*Work request:* Taking the line with "- Download QR code as PNG" as the first and the line with "- Proper escaping of special characters" as the last, set down exactly every line in that range from the entries below, and no more.

*Provided information:*
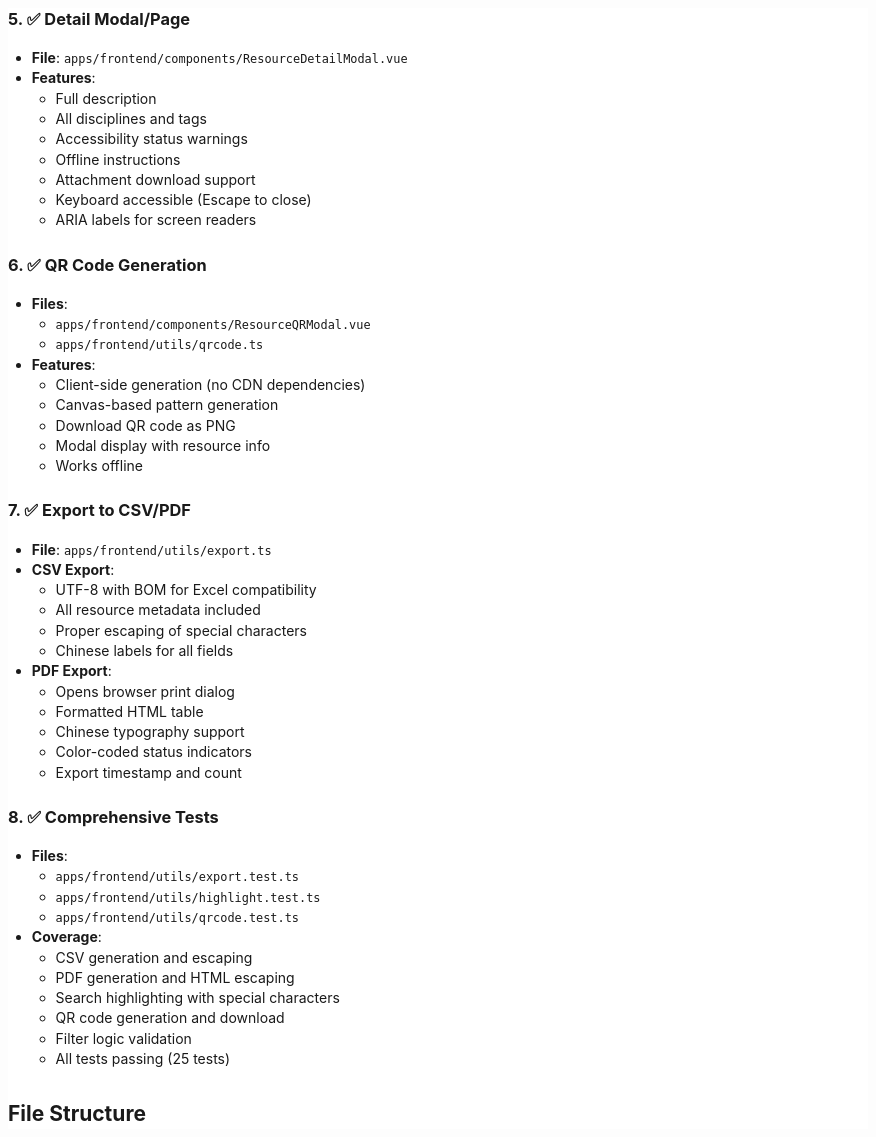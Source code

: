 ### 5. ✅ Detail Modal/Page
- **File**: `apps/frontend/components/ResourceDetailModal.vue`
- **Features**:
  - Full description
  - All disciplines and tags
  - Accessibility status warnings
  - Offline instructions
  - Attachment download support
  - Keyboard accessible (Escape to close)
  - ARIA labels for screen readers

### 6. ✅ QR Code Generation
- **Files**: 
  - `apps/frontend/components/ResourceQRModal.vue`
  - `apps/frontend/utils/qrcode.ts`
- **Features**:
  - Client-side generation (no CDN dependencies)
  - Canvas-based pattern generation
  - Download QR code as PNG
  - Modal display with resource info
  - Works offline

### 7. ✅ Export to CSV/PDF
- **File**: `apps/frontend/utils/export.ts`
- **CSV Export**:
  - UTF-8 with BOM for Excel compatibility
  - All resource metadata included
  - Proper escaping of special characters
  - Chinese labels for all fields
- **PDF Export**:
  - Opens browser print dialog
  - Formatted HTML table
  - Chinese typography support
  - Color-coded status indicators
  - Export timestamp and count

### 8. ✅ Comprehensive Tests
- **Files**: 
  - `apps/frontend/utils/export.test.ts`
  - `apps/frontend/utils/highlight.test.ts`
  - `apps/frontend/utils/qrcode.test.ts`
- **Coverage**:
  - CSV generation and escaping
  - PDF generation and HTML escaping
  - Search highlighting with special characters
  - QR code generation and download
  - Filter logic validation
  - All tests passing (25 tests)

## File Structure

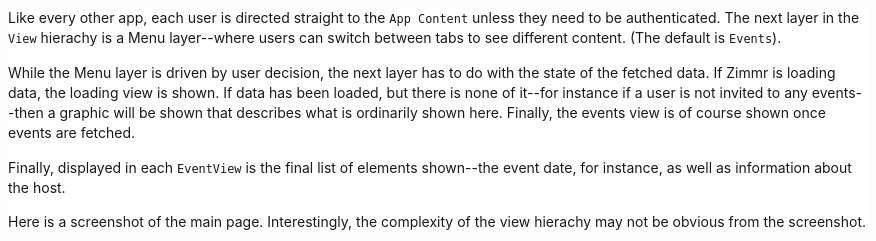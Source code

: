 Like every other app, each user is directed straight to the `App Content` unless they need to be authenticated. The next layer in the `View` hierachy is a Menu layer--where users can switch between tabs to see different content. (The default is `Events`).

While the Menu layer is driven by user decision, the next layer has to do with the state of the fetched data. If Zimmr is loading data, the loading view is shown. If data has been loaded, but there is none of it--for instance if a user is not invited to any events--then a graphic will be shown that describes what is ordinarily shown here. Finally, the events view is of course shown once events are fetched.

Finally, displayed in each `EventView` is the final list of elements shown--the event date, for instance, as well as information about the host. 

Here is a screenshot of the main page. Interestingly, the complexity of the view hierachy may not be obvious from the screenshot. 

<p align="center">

*Written reply:*
  - Download QR code as PNG
  - Modal display with resource info
  - Works offline

### 7. ✅ Export to CSV/PDF
- **File**: `apps/frontend/utils/export.ts`
- **CSV Export**:
  - UTF-8 with BOM for Excel compatibility
  - All resource metadata included
  - Proper escaping of special characters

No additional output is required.